(Dataset items)
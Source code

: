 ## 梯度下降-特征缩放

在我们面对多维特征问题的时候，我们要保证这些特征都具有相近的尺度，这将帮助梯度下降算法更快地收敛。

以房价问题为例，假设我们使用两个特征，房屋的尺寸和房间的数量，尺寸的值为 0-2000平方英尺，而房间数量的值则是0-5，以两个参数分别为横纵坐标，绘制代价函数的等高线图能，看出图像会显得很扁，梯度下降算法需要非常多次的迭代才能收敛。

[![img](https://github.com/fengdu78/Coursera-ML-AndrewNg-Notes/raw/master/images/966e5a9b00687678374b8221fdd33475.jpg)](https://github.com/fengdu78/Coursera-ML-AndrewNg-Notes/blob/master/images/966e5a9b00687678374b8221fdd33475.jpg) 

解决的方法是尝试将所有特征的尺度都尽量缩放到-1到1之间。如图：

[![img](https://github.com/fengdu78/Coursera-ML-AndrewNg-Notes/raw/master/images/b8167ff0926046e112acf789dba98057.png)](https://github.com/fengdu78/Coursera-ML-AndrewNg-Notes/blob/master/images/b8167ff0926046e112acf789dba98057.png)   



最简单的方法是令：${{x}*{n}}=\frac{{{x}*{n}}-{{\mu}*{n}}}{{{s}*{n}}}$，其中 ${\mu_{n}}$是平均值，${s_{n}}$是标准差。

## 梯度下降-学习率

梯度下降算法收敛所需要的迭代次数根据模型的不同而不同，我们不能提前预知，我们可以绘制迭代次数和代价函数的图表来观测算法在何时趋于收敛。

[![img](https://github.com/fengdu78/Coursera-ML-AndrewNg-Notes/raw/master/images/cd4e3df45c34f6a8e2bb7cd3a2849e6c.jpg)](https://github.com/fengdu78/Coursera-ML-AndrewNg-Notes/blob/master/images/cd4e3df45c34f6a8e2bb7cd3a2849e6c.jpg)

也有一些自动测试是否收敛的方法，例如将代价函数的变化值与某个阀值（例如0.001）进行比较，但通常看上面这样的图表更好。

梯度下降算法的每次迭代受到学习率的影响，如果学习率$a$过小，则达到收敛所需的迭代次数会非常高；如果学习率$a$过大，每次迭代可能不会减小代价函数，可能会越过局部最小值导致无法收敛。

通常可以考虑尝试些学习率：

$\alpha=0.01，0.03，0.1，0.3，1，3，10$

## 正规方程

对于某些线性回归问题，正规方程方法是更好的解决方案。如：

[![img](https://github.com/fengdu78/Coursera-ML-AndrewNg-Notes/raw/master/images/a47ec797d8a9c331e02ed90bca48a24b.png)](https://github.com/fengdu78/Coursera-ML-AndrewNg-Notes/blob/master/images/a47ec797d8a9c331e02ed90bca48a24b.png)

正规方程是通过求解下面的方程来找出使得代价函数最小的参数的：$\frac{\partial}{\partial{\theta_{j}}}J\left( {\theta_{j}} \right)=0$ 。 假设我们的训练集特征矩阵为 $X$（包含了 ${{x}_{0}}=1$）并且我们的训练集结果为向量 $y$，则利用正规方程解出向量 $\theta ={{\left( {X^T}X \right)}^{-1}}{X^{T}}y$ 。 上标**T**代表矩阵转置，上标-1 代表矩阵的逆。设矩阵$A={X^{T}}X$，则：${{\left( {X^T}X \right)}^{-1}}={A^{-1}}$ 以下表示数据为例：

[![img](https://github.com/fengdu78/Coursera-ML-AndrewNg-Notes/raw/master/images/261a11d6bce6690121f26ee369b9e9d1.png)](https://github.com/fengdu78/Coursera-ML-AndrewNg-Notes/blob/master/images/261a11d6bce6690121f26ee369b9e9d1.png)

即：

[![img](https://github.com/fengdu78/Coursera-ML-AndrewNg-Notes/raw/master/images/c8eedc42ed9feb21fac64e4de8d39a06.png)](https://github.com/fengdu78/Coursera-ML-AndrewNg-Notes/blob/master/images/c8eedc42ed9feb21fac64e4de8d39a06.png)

- _Problem_: This exercise asks for every line of the records to be repeated exactly.

- _Written answer_:
Source code

: ## 梯度下降-特征缩放

在我们面对多维特征问题的时候，我们要保证这些特征都具有相近的尺度，这将帮助梯度下降算法更快地收敛。

以房价问题为例，假设我们使用两个特征，房屋的尺寸和房间的数量，尺寸的值为 0-2000平方英尺，而房间数量的值则是0-5，以两个参数分别为横纵坐标，绘制代价函数的等高线图能，看出图像会显得很扁，梯度下降算法需要非常多次的迭代才能收敛。

[![img](https://github.com/fengdu78/Coursera-ML-AndrewNg-Notes/raw/master/images/966e5a9b00687678374b8221fdd33475.jpg)](https://github.com/fengdu78/Coursera-ML-AndrewNg-Notes/blob/master/images/966e5a9b00687678374b8221fdd33475.jpg) 

解决的方法是尝试将所有特征的尺度都尽量缩放到-1到1之间。如图：

[![img](https://github.com/fengdu78/Coursera-ML-AndrewNg-Notes/raw/master/images/b8167ff0926046e112acf789dba98057.png)](https://github.com/fengdu78/Coursera-ML-AndrewNg-Notes/blob/master/images/b8167ff0926046e112acf789dba98057.png)   



最简单的方法是令：${{x}*{n}}=\frac{{{x}*{n}}-{{\mu}*{n}}}{{{s}*{n}}}$，其中 ${\mu_{n}}$是平均值，${s_{n}}$是标准差。

## 梯度下降-学习率

梯度下降算法收敛所需要的迭代次数根据模型的不同而不同，我们不能提前预知，我们可以绘制迭代次数和代价函数的图表来观测算法在何时趋于收敛。

[![img](https://github.com/fengdu78/Coursera-ML-AndrewNg-Notes/raw/master/images/cd4e3df45c34f6a8e2bb7cd3a2849e6c.jpg)](https://github.com/fengdu78/Coursera-ML-AndrewNg-Notes/blob/master/images/cd4e3df45c34f6a8e2bb7cd3a2849e6c.jpg)

也有一些自动测试是否收敛的方法，例如将代价函数的变化值与某个阀值（例如0.001）进行比较，但通常看上面这样的图表更好。

梯度下降算法的每次迭代受到学习率的影响，如果学习率$a$过小，则达到收敛所需的迭代次数会非常高；如果学习率$a$过大，每次迭代可能不会减小代价函数，可能会越过局部最小值导致无法收敛。

通常可以考虑尝试些学习率：

$\alpha=0.01，0.03，0.1，0.3，1，3，10$

## 正规方程

对于某些线性回归问题，正规方程方法是更好的解决方案。如：

[![img](https://github.com/fengdu78/Coursera-ML-AndrewNg-Notes/raw/master/images/a47ec797d8a9c331e02ed90bca48a24b.png)](https://github.com/fengdu78/Coursera-ML-AndrewNg-Notes/blob/master/images/a47ec797d8a9c331e02ed90bca48a24b.png)

正规方程是通过求解下面的方程来找出使得代价函数最小的参数的：$\frac{\partial}{\partial{\theta_{j}}}J\left( {\theta_{j}} \right)=0$ 。 假设我们的训练集特征矩阵为 $X$（包含了 ${{x}_{0}}=1$）并且我们的训练集结果为向量 $y$，则利用正规方程解出向量 $\theta ={{\left( {X^T}X \right)}^{-1}}{X^{T}}y$ 。 上标**T**代表矩阵转置，上标-1 代表矩阵的逆。设矩阵$A={X^{T}}X$，则：${{\left( {X^T}X \right)}^{-1}}={A^{-1}}$ 以下表示数据为例：

[![img](https://github.com/fengdu78/Coursera-ML-AndrewNg-Notes/raw/master/images/261a11d6bce6690121f26ee369b9e9d1.png)](https://github.com/fengdu78/Coursera-ML-AndrewNg-Notes/blob/master/images/261a11d6bce6690121f26ee369b9e9d1.png)

即：

[![img](https://github.com/fengdu78/Coursera-ML-AndrewNg-Notes/raw/master/images/c8eedc42ed9feb21fac64e4de8d39a06.png)](https://github.com/fengdu78/Coursera-ML-AndrewNg-Notes/blob/master/images/c8eedc42ed9feb21fac64e4de8d39a06.png)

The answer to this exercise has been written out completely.